In the IVS1+1505G and A reporter gene constructs either one or both of the two putative DR1 elements were mutated. The 8 constructs were transfected into HIB1b cells and exposed to Wy14643 and Rosiglitazone (in combination, 10 µM each) or DMSO in differentiation medium for 24 hours. Black boxes represent the first 2 exons of UCP3. Crossed circles represent mutation of the respective elements indicated above. Circles with “G” or “A” indicate the allele at the IVS1+1505 position in intron 1. GLuc: Gaussia Luciferase. N = 3–4 for Wy/Rosi and N = 2–3 for DMSO. Bars represent mean ± s.d. # marks constructs that respond to PPAR agonist stimulation compared to vehicle. (two way ANOVA for Vector and Agonist, Holm-Sidak Method).

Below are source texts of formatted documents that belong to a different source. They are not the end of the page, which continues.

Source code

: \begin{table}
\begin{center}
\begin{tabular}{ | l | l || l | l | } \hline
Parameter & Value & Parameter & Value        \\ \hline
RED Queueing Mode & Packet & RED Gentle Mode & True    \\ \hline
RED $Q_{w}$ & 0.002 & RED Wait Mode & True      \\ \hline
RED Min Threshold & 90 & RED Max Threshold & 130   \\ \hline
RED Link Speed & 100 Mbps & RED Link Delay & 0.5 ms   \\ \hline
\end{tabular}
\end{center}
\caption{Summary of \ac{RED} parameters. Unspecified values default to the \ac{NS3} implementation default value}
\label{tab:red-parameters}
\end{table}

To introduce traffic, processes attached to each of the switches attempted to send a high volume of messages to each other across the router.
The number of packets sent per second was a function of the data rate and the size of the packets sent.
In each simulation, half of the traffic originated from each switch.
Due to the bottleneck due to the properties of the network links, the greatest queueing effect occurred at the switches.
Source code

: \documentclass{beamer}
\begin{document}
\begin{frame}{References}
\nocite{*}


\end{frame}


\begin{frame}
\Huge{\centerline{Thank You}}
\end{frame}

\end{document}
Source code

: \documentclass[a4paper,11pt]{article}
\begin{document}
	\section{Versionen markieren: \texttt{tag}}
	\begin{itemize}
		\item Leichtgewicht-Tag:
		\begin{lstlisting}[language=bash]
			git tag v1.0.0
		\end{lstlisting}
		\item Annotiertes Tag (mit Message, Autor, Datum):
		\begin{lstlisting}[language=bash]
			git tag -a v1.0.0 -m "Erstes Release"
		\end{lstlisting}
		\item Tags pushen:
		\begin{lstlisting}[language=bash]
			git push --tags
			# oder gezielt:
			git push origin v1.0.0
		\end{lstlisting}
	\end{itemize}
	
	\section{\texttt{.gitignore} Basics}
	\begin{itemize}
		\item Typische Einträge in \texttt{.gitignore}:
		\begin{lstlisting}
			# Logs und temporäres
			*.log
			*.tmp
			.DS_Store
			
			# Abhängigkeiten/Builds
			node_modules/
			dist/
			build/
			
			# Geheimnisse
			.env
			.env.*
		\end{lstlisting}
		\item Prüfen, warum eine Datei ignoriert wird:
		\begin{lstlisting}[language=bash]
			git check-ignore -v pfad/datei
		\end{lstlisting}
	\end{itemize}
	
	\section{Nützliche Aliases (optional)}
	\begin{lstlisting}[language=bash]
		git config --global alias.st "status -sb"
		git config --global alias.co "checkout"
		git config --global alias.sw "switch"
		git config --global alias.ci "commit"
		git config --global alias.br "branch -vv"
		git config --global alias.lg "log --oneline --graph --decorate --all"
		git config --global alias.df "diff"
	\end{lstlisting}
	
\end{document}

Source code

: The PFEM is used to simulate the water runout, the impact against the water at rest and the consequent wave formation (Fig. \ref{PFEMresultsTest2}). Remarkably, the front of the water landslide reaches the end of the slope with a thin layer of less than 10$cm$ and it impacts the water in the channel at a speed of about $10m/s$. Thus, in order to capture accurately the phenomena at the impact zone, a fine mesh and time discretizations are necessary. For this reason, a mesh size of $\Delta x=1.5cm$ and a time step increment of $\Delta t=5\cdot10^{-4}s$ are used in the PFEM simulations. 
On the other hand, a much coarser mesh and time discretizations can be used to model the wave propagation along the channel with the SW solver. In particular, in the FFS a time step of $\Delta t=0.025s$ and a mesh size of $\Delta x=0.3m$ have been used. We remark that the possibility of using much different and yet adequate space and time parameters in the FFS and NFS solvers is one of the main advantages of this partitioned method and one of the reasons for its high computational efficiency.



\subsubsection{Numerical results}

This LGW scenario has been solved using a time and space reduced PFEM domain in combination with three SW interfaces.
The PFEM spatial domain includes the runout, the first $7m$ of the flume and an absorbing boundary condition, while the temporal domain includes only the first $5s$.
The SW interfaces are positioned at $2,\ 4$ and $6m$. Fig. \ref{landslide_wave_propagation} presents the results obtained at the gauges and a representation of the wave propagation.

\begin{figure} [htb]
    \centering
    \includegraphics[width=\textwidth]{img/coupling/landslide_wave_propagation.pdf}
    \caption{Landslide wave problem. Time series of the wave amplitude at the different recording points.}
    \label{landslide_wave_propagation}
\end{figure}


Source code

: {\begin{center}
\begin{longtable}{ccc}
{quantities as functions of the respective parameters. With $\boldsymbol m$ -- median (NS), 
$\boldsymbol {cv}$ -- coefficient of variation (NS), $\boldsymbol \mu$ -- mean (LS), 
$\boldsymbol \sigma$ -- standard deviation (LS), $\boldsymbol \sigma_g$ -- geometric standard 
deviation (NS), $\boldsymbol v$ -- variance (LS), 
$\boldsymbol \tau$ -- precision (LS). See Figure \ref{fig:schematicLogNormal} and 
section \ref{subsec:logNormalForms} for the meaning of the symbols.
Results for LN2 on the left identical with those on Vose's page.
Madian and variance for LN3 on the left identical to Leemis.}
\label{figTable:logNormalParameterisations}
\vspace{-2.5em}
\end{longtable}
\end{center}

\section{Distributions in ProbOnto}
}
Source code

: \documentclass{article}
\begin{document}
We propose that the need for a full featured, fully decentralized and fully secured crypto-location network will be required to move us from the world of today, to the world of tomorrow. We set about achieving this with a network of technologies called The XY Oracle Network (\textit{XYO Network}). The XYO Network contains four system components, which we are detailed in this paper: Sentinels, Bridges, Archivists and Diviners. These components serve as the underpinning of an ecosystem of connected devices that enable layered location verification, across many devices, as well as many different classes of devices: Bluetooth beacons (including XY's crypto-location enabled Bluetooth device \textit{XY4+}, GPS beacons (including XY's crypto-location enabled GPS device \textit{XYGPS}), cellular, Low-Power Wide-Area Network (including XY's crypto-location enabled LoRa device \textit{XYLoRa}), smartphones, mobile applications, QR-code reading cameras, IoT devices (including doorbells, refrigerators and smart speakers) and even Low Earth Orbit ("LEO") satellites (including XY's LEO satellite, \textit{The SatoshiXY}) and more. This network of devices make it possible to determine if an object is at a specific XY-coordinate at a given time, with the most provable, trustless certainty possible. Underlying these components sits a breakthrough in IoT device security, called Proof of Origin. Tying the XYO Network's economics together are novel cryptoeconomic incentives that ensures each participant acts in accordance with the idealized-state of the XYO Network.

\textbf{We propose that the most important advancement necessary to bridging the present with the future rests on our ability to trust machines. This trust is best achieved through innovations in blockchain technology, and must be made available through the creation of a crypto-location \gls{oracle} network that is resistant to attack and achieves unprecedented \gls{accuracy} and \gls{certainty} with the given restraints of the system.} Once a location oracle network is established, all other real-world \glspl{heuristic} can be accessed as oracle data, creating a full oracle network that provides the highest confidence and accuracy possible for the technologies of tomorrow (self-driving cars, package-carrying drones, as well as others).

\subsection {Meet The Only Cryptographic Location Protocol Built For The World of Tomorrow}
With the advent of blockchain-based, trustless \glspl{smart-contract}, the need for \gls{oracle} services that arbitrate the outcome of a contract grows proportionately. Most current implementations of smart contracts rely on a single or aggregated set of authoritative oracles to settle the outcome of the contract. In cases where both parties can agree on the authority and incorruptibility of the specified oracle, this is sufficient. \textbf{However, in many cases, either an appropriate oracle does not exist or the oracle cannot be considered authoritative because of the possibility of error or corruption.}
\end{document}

Strikingly, none of the two DR1 elements can confer PPAR ligand dependent activation without the presence of the intronic SP1/3 element (“G”). While the experiment cannot differentiate whether the SP1/3 element is indispensable for UCP3 expression per se, or only necessary for PPAR agonist activation of UCP3, both hypotheses underline the critical importance of the SP1/3 element.
The SP/DR Module is a General Feature of the UCP3 Gene of Many Different Species
Using bioinformatic software (Genomatix Genome Analyzer), we screened the UCP3 genes of horse, rat and man for putative SP/DR modules. This approach identified one putative SP/DR module in the human gene, 2 putative elements for pig and 4 putative modules for horse. All putative modules were found in approximately the same distance from the respective transcriptional start site. Notably, the human element identified here is different from the one proposed by us previously [27] which is located in the first intron of UCP3. In the human gene, in which the first intron of UCP3 is shorter than in rodents, this distance places the module in exon 2 within coding sequence.
To test the functionality of the putative modules, we used unlabeled competitors resembling the sequences of the putative SP1/3 element in EMSA experiments (Figure 6). For rat, mouse and human the predicted element was well able to compete with the hamster element. For pig, one of the elements was able to strongly compete, while the other element only had a mild effect on complex formation.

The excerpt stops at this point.